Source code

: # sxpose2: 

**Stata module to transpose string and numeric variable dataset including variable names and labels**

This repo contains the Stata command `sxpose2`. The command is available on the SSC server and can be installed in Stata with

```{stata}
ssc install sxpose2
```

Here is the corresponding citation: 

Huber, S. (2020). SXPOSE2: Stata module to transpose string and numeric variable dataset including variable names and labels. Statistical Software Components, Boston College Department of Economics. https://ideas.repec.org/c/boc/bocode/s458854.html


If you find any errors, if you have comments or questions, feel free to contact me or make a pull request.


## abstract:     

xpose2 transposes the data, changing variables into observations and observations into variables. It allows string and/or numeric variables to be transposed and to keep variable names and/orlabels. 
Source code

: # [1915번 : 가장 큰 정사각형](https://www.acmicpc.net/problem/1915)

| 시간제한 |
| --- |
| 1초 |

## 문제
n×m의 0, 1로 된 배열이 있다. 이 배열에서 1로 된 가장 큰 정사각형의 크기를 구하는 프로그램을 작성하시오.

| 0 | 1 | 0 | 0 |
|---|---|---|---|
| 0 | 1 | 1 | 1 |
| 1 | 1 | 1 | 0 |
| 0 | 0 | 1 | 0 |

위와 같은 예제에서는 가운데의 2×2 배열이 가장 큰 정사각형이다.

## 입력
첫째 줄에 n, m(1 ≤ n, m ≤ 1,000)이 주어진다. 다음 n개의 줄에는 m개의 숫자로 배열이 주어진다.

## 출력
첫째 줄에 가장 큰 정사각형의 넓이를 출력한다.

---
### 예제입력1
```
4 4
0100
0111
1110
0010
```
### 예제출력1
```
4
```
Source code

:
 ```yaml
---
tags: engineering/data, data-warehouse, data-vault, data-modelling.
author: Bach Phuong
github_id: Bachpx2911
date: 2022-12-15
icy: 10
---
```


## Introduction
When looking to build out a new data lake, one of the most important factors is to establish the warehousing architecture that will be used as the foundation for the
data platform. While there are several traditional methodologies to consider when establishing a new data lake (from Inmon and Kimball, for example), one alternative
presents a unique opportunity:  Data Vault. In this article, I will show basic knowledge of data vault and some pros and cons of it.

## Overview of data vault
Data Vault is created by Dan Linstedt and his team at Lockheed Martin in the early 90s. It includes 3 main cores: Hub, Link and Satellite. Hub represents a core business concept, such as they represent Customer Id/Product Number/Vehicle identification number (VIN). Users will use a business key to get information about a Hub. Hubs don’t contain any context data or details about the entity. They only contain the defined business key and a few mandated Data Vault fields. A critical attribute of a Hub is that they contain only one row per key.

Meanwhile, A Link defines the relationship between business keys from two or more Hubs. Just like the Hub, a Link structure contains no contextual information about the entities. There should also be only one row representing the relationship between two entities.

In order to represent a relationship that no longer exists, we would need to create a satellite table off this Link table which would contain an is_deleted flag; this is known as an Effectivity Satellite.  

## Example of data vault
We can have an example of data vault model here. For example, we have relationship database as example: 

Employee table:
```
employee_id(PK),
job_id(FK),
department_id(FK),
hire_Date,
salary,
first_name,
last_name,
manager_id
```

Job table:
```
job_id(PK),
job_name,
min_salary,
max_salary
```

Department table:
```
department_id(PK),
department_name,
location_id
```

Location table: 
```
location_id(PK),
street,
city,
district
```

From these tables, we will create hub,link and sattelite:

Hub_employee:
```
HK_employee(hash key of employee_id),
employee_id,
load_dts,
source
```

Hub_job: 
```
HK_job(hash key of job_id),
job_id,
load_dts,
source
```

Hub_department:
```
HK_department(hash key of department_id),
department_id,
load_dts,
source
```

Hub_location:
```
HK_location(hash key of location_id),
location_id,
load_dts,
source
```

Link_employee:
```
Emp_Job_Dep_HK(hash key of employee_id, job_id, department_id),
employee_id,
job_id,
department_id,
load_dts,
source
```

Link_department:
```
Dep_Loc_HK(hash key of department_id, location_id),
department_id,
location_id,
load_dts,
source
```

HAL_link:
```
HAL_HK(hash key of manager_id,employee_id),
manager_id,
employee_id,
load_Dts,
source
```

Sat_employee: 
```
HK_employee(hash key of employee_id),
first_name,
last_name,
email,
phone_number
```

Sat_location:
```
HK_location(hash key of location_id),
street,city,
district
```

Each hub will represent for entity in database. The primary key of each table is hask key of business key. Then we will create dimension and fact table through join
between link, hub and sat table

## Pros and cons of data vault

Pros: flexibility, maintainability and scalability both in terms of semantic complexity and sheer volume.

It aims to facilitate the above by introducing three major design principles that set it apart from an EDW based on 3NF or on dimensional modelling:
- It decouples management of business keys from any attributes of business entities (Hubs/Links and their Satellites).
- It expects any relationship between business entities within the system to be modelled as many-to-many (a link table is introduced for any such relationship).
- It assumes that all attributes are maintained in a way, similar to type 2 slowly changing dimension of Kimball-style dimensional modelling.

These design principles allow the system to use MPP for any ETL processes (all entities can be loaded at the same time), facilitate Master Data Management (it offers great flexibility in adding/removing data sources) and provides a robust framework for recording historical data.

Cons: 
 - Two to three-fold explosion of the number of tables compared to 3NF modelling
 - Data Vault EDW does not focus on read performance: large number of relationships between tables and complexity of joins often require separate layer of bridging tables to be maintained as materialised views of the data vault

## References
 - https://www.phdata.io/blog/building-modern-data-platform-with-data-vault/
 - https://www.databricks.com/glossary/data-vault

What you should do
Please write the full listing out again, exactly.

Answer to this exercise
Source code

: # sxpose2: 

**Stata module to transpose string and numeric variable dataset including variable names and labels**

This repo contains the Stata command `sxpose2`. The command is available on the SSC server and can be installed in Stata with

```{stata}
ssc install sxpose2
```

Here is the corresponding citation: 

Huber, S. (2020). SXPOSE2: Stata module to transpose string and numeric variable dataset including variable names and labels. Statistical Software Components, Boston College Department of Economics. https://ideas.repec.org/c/boc/bocode/s458854.html


If you find any errors, if you have comments or questions, feel free to contact me or make a pull request.


## abstract:     

xpose2 transposes the data, changing variables into observations and observations into variables. It allows string and/or numeric variables to be transposed and to keep variable names and/orlabels. 
Source code

: # [1915번 : 가장 큰 정사각형](https://www.acmicpc.net/problem/1915)

| 시간제한 |
| --- |
| 1초 |

## 문제
n×m의 0, 1로 된 배열이 있다. 이 배열에서 1로 된 가장 큰 정사각형의 크기를 구하는 프로그램을 작성하시오.

| 0 | 1 | 0 | 0 |
|---|---|---|---|
| 0 | 1 | 1 | 1 |
| 1 | 1 | 1 | 0 |
| 0 | 0 | 1 | 0 |

위와 같은 예제에서는 가운데의 2×2 배열이 가장 큰 정사각형이다.

## 입력
첫째 줄에 n, m(1 ≤ n, m ≤ 1,000)이 주어진다. 다음 n개의 줄에는 m개의 숫자로 배열이 주어진다.

## 출력
첫째 줄에 가장 큰 정사각형의 넓이를 출력한다.

---
### 예제입력1
```
4 4
0100
0111
1110
0010
```
### 예제출력1
```
4
```
Source code

:
 ```yaml
---
tags: engineering/data, data-warehouse, data-vault, data-modelling.
author: Bach Phuong
github_id: Bachpx2911
date: 2022-12-15
icy: 10
---
```


## Introduction
When looking to build out a new data lake, one of the most important factors is to establish the warehousing architecture that will be used as the foundation for the
data platform. While there are several traditional methodologies to consider when establishing a new data lake (from Inmon and Kimball, for example), one alternative
presents a unique opportunity:  Data Vault. In this article, I will show basic knowledge of data vault and some pros and cons of it.

## Overview of data vault
Data Vault is created by Dan Linstedt and his team at Lockheed Martin in the early 90s. It includes 3 main cores: Hub, Link and Satellite. Hub represents a core business concept, such as they represent Customer Id/Product Number/Vehicle identification number (VIN). Users will use a business key to get information about a Hub. Hubs don’t contain any context data or details about the entity. They only contain the defined business key and a few mandated Data Vault fields. A critical attribute of a Hub is that they contain only one row per key.

Meanwhile, A Link defines the relationship between business keys from two or more Hubs. Just like the Hub, a Link structure contains no contextual information about the entities. There should also be only one row representing the relationship between two entities.

In order to represent a relationship that no longer exists, we would need to create a satellite table off this Link table which would contain an is_deleted flag; this is known as an Effectivity Satellite.  

## Example of data vault
We can have an example of data vault model here. For example, we have relationship database as example: 

Employee table:
```
employee_id(PK),
job_id(FK),
department_id(FK),
hire_Date,
salary,
first_name,
last_name,
manager_id
```

Job table:
```
job_id(PK),
job_name,
min_salary,
max_salary
```

Department table:
```
department_id(PK),
department_name,
location_id
```

Location table: 
```
location_id(PK),
street,
city,
district
```

From these tables, we will create hub,link and sattelite:

Hub_employee:
```
HK_employee(hash key of employee_id),
employee_id,
load_dts,
source
```

Hub_job: 
```
HK_job(hash key of job_id),
job_id,
load_dts,
source
```

Hub_department:
```
HK_department(hash key of department_id),
department_id,
load_dts,
source
```

Hub_location:
```
HK_location(hash key of location_id),
location_id,
load_dts,
source
```

Link_employee:
```
Emp_Job_Dep_HK(hash key of employee_id, job_id, department_id),
employee_id,
job_id,
department_id,
load_dts,
source
```

Link_department:
```
Dep_Loc_HK(hash key of department_id, location_id),
department_id,
location_id,
load_dts,
source
```

HAL_link:
```
HAL_HK(hash key of manager_id,employee_id),
manager_id,
employee_id,
load_Dts,
source
```

Sat_employee: 
```
HK_employee(hash key of employee_id),
first_name,
last_name,
email,
phone_number
```

Sat_location:
```
HK_location(hash key of location_id),
street,city,
district
```

Each hub will represent for entity in database. The primary key of each table is hask key of business key. Then we will create dimension and fact table through join
between link, hub and sat table

## Pros and cons of data vault

Pros: flexibility, maintainability and scalability both in terms of semantic complexity and sheer volume.

It aims to facilitate the above by introducing three major design principles that set it apart from an EDW based on 3NF or on dimensional modelling:
- It decouples management of business keys from any attributes of business entities (Hubs/Links and their Satellites).
- It expects any relationship between business entities within the system to be modelled as many-to-many (a link table is introduced for any such relationship).
- It assumes that all attributes are maintained in a way, similar to type 2 slowly changing dimension of Kimball-style dimensional modelling.

These design principles allow the system to use MPP for any ETL processes (all entities can be loaded at the same time), facilitate Master Data Management (it offers great flexibility in adding/removing data sources) and provides a robust framework for recording historical data.

Cons: 
 - Two to three-fold explosion of the number of tables compared to 3NF modelling
 - Data Vault EDW does not focus on read performance: large number of relationships between tables and complexity of joins often require separate layer of bridging tables to be maintained as materialised views of the data vault

## References
 - https://www.phdata.io/blog/building-modern-data-platform-with-data-vault/
 - https://www.databricks.com/glossary/data-vault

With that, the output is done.